An estimated 30% to 58% of those children, diagnosed younger than six months old, have a form of diabetes caused by a genetic mutation that prevents closure of the ATP-sensitive potassium channel in beta-islet cells, resulting in impaired insulin secretion. These children are normally treated with exogenous insulin.

But as members of the Neonatal Diabetes International Collaborative Group reported in the Aug. 3 issue of the New England Journal of Medicine, 44 of 49 patients with diabetes caused by the mutation were able to successfully discontinue insulin therapy with the use of oral sulfonylureas, agents that induce insulin secretion.

"We found that most patients with diabetes caused by KCNJ11 mutations can successfully switch from treatment by insulin injection to oral sulfonylurea therapy," wrote Andrew T. Hattersley, M.D., of the Peninsula Medical School here, and colleagues.

"This finding is in contrast to that for most patients with diabetes and undetectable insulin secretion, who need lifelong insulin therapy," they wrote. "This is an example of pharmacogenetics, since the genetic cause of the insulin deficiency determines the response to treatment."

Patients with heterozygous activating mutations in the gene KCNJ11, which encodes the Kir6.2 subunit of the adenosine triphosphate (ATP)-sensitive potassium channel in beta cells, first present with ketoacidosis or severe hypoglycemia, and are given insulin to stabilize glucose metabolism.

The reported occurrence rate of type of diabetes is about one in 500,000 newborns, but the actual occurrence rate may be five times that high, according to Mark A. Sperling, M.D., of the University of Pittsburgh, who wrote an accompanying editorial.

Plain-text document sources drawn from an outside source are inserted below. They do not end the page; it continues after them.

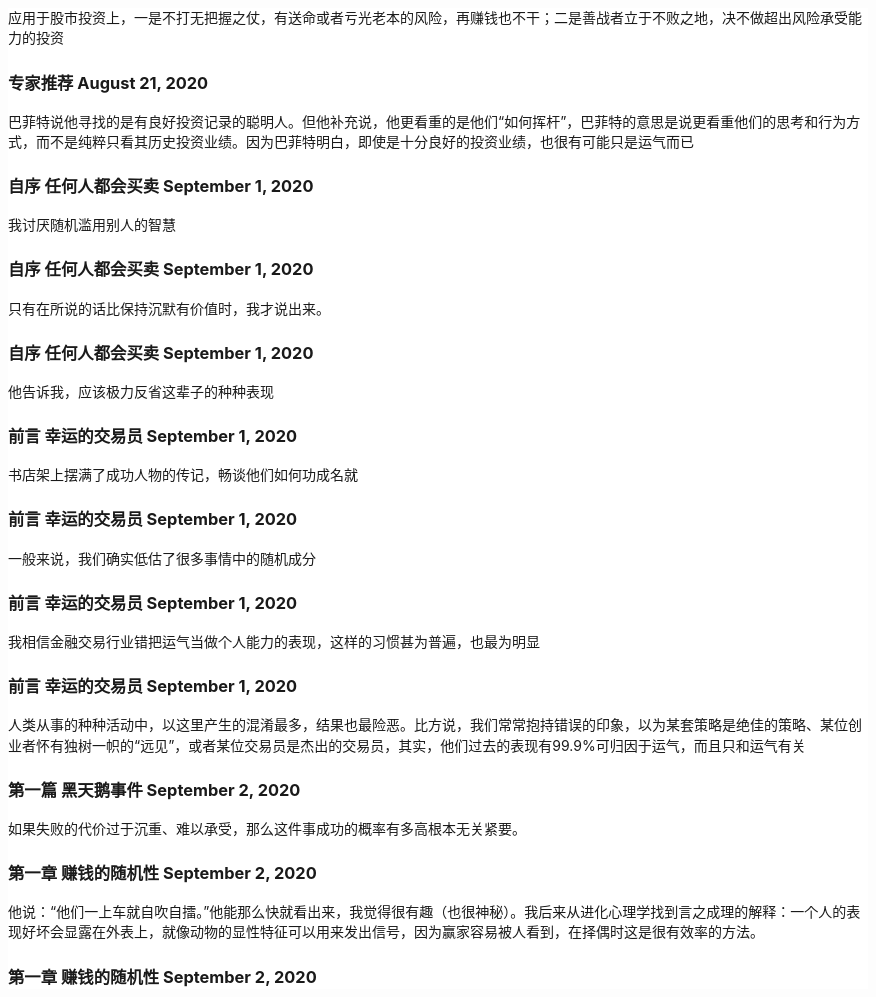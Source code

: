 应用于股市投资上，一是不打无把握之仗，有送命或者亏光老本的风险，再赚钱也不干；二是善战者立于不败之地，决不做超出风险承受能力的投资


### 专家推荐 August 21, 2020

巴菲特说他寻找的是有良好投资记录的聪明人。但他补充说，他更看重的是他们“如何挥杆”，巴菲特的意思是说更看重他们的思考和行为方式，而不是纯粹只看其历史投资业绩。因为巴菲特明白，即使是十分良好的投资业绩，也很有可能只是运气而已


### 自序 任何人都会买卖 September 1, 2020

我讨厌随机滥用别人的智慧


### 自序 任何人都会买卖 September 1, 2020

只有在所说的话比保持沉默有价值时，我才说出来。


### 自序 任何人都会买卖 September 1, 2020

他告诉我，应该极力反省这辈子的种种表现


### 前言 幸运的交易员 September 1, 2020

书店架上摆满了成功人物的传记，畅谈他们如何功成名就


### 前言 幸运的交易员 September 1, 2020

一般来说，我们确实低估了很多事情中的随机成分


### 前言 幸运的交易员 September 1, 2020

我相信金融交易行业错把运气当做个人能力的表现，这样的习惯甚为普遍，也最为明显


### 前言 幸运的交易员 September 1, 2020

人类从事的种种活动中，以这里产生的混淆最多，结果也最险恶。比方说，我们常常抱持错误的印象，以为某套策略是绝佳的策略、某位创业者怀有独树一帜的“远见”，或者某位交易员是杰出的交易员，其实，他们过去的表现有99.9%可归因于运气，而且只和运气有关


### 第一篇 黑天鹅事件 September 2, 2020

如果失败的代价过于沉重、难以承受，那么这件事成功的概率有多高根本无关紧要。


### 第一章 赚钱的随机性 September 2, 2020

他说：“他们一上车就自吹自擂。”他能那么快就看出来，我觉得很有趣（也很神秘）。我后来从进化心理学找到言之成理的解释：一个人的表现好坏会显露在外表上，就像动物的显性特征可以用来发出信号，因为赢家容易被人看到，在择偶时这是很有效率的方法。


### 第一章 赚钱的随机性 September 2, 2020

The investigators speculated that because sulfonylureas such as glyburide (Diabeta, Glynase, Micronase) close the beta-cell ATP-sensitive potassium channel by a route independent of ATP, these agents might be able to improve insulin secretion in patients with the KCNJ11 mutation.

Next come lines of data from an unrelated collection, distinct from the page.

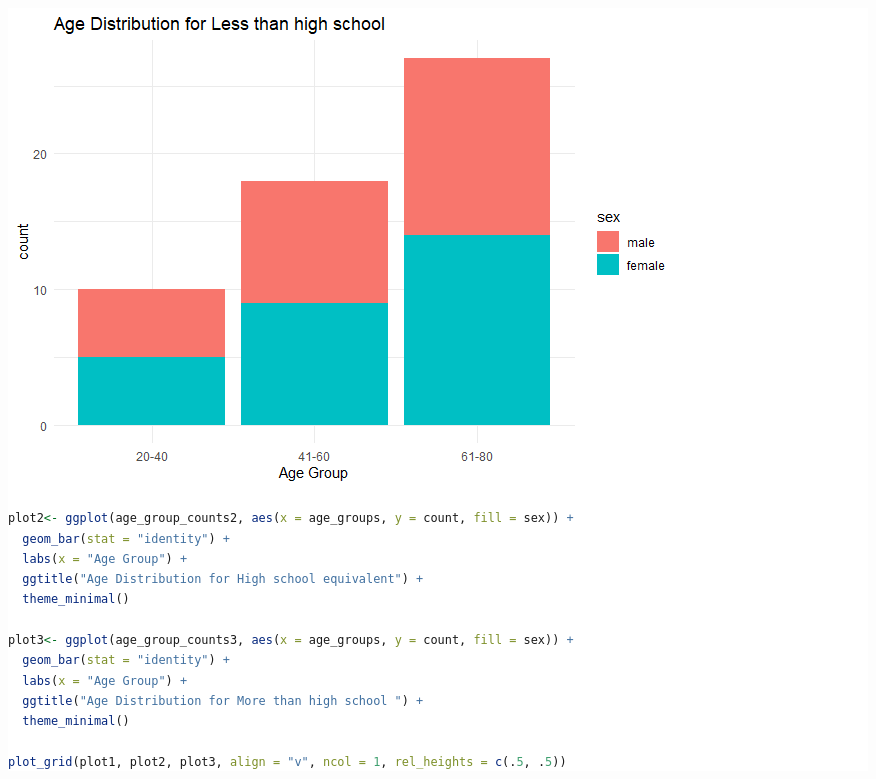 ![](p8105_hw3_rd3097_files/figure-gfm/unnamed-chunk-9-1.png)

``` r
plot2<- ggplot(age_group_counts2, aes(x = age_groups, y = count, fill = sex)) +
  geom_bar(stat = "identity") +
  labs(x = "Age Group") +
  ggtitle("Age Distribution for High school equivalent") +
  theme_minimal()

plot3<- ggplot(age_group_counts3, aes(x = age_groups, y = count, fill = sex)) +
  geom_bar(stat = "identity") +
  labs(x = "Age Group") +
  ggtitle("Age Distribution for More than high school ") +
  theme_minimal()

plot_grid(plot1, plot2, plot3, align = "v", ncol = 1, rel_heights = c(.5, .5))
```

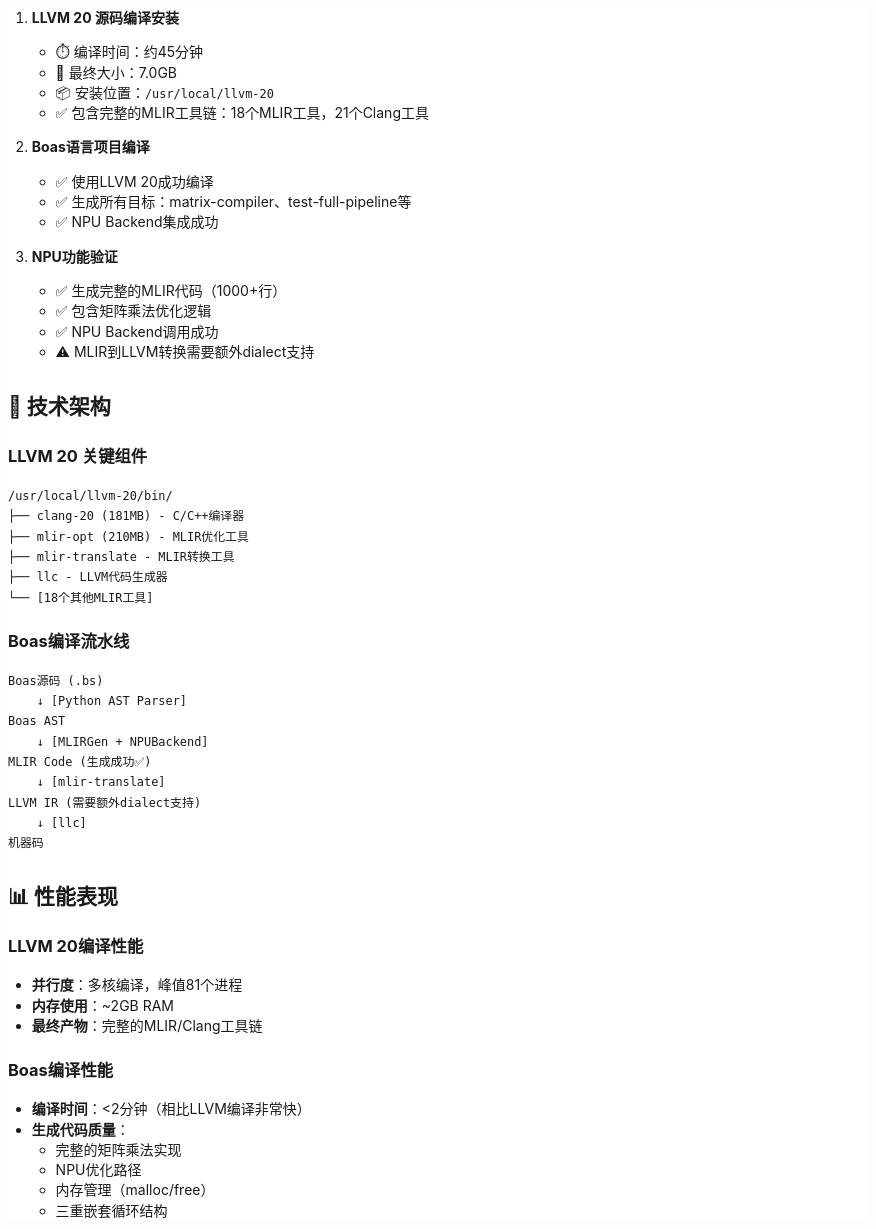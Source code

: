 1. **LLVM 20 源码编译安装**
   - ⏱️ 编译时间：约45分钟
   - 💾 最终大小：7.0GB
   - 📦 安装位置：`/usr/local/llvm-20`
   - ✅ 包含完整的MLIR工具链：18个MLIR工具，21个Clang工具

2. **Boas语言项目编译**
   - ✅ 使用LLVM 20成功编译
   - ✅ 生成所有目标：matrix-compiler、test-full-pipeline等
   - ✅ NPU Backend集成成功

3. **NPU功能验证**
   - ✅ 生成完整的MLIR代码（1000+行）
   - ✅ 包含矩阵乘法优化逻辑
   - ✅ NPU Backend调用成功
   - ⚠️ MLIR到LLVM转换需要额外dialect支持

## 🔧 技术架构

### LLVM 20 关键组件
```
/usr/local/llvm-20/bin/
├── clang-20 (181MB) - C/C++编译器
├── mlir-opt (210MB) - MLIR优化工具  
├── mlir-translate - MLIR转换工具
├── llc - LLVM代码生成器
└── [18个其他MLIR工具]
```

### Boas编译流水线
```
Boas源码 (.bs)
    ↓ [Python AST Parser]
Boas AST 
    ↓ [MLIRGen + NPUBackend]
MLIR Code (生成成功✅)
    ↓ [mlir-translate] 
LLVM IR (需要额外dialect支持)
    ↓ [llc]
机器码
```

## 📊 性能表现

### LLVM 20编译性能
- **并行度**：多核编译，峰值81个进程
- **内存使用**：~2GB RAM
- **最终产物**：完整的MLIR/Clang工具链

### Boas编译性能  
- **编译时间**：<2分钟（相比LLVM编译非常快）
- **生成代码质量**：
  - 完整的矩阵乘法实现
  - NPU优化路径
  - 内存管理（malloc/free）
  - 三重嵌套循环结构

To test this idea, they evaluated glycemic control in 49 patients with Kir6.2 mutations who were given oral sulfonylureas, either glyburide, glipazide, gliclazide, tolbutamide, or glimerpiride. Most of the patients (43) were treated with glyburide.

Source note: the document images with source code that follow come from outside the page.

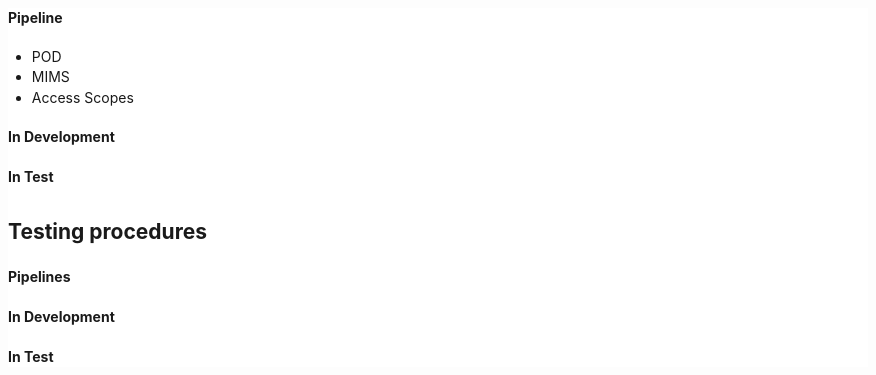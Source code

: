 #### Pipeline
- POD
- MIMS
- Access Scopes

#### In Development
#### In Test

## Testing procedures

#### Pipelines
#### In Development
#### In Test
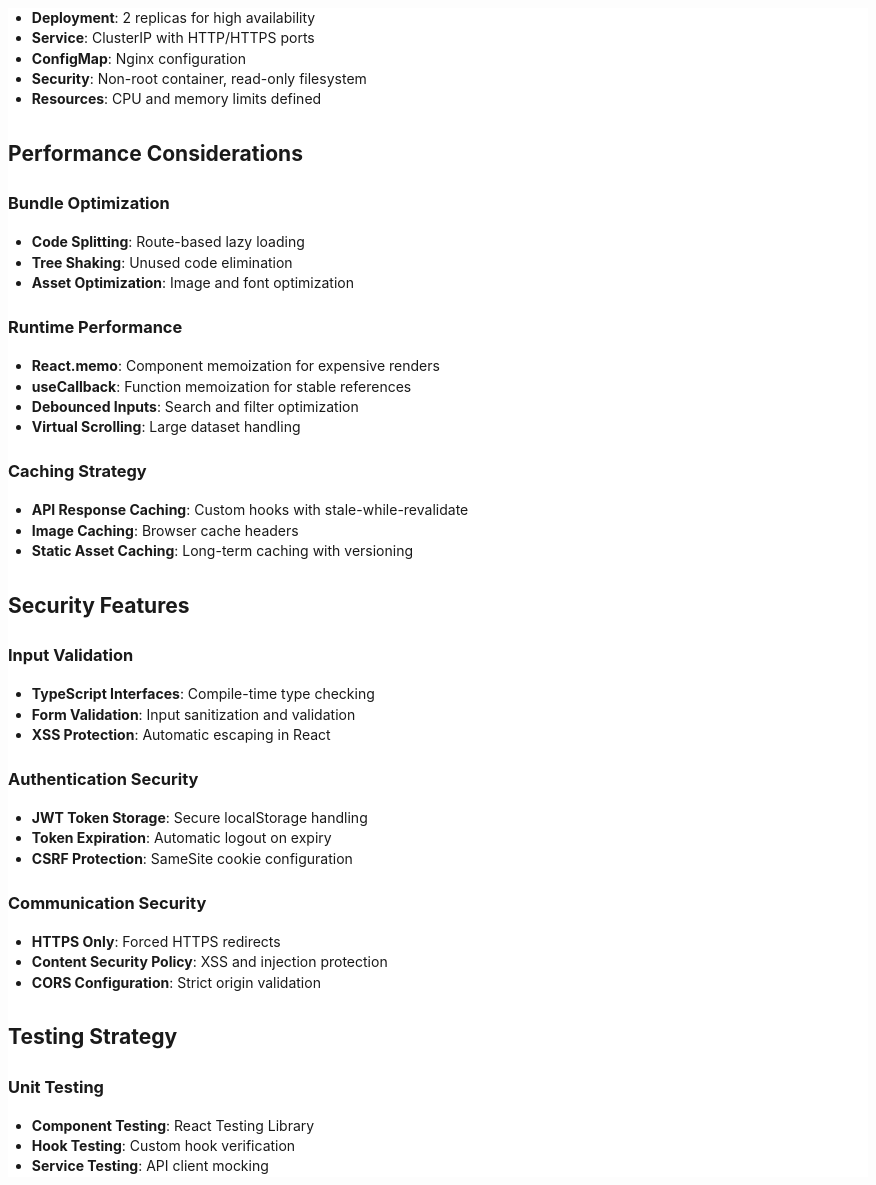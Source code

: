 - **Deployment**: 2 replicas for high availability
- **Service**: ClusterIP with HTTP/HTTPS ports
- **ConfigMap**: Nginx configuration
- **Security**: Non-root container, read-only filesystem
- **Resources**: CPU and memory limits defined

## Performance Considerations

### Bundle Optimization
- **Code Splitting**: Route-based lazy loading
- **Tree Shaking**: Unused code elimination
- **Asset Optimization**: Image and font optimization

### Runtime Performance
- **React.memo**: Component memoization for expensive renders
- **useCallback**: Function memoization for stable references
- **Debounced Inputs**: Search and filter optimization
- **Virtual Scrolling**: Large dataset handling

### Caching Strategy
- **API Response Caching**: Custom hooks with stale-while-revalidate
- **Image Caching**: Browser cache headers
- **Static Asset Caching**: Long-term caching with versioning

## Security Features

### Input Validation
- **TypeScript Interfaces**: Compile-time type checking
- **Form Validation**: Input sanitization and validation
- **XSS Protection**: Automatic escaping in React

### Authentication Security
- **JWT Token Storage**: Secure localStorage handling
- **Token Expiration**: Automatic logout on expiry
- **CSRF Protection**: SameSite cookie configuration

### Communication Security
- **HTTPS Only**: Forced HTTPS redirects
- **Content Security Policy**: XSS and injection protection
- **CORS Configuration**: Strict origin validation

## Testing Strategy

### Unit Testing
- **Component Testing**: React Testing Library
- **Hook Testing**: Custom hook verification
- **Service Testing**: API client mocking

The investigators also looked at smaller subgroups of patients to assess how they secrete insulin in response to intravenous and oral glucose, a mixed meal, and glucagon, and they conducted in vitro studies looking at the response of ATP-sensitive potassium channels in frog oocytes.

They found that 44 of the 49 patients (90%) could successfully discontinue insulin after receiving a sulfonylurea. In addition, the in vitro studies showed that the sulfonylurea tolbutamide blocked the ATP-sensitive potassium channels in a manner similar to that seen in the patients.

Glycosylated hemoglobin (HbA1c) levels improved in all patients who switched to sulfonylurea therapy, from 8.1% before treatment to 6.4% after 12 weeks of treatment, (P<0.001). The improved glycemic control was sustained for at least one year.

The investigators also found that the drug-stimulated insulin secretion was more highly stimulated by oral glucose or a mixed meal than by intravenous glucose, and that exogenous glucagon increased insulin secretion only in the presence of sulfonylureas.

"Sulfonylurea therapy is safe in the short term for patients with diabetes caused by KCNJ11 mutations and is probably more effective than insulin therapy," the authors wrote.

In his editorial, Dr. Sperling wrote that all children with permanent diabetes developing within six months of birth should be tested for the Kir6.2 mutation, and if that test is negative, for a related mutation in the sulfonylurea receptor, labeled SUR1.

Because neonatal diabetes "has severe consequences if left untreated, and in many cases can be treated by a pill, a test for it should be included as part of routine newborn screening programs," he wrote.

He also suggested that Kir6.2 mutations may play a role in some familial forms of type 2 diabetes.

The authors of the study also addressed the issue of genetic diagnosis. "We recommend early molecular genetic diagnosis in all patients with diabetes whose disease was diagnosed before the age of six months, whatever their current age, since the identification of patients with Kir6.2 mutations has important therapeutic implications," they wrote.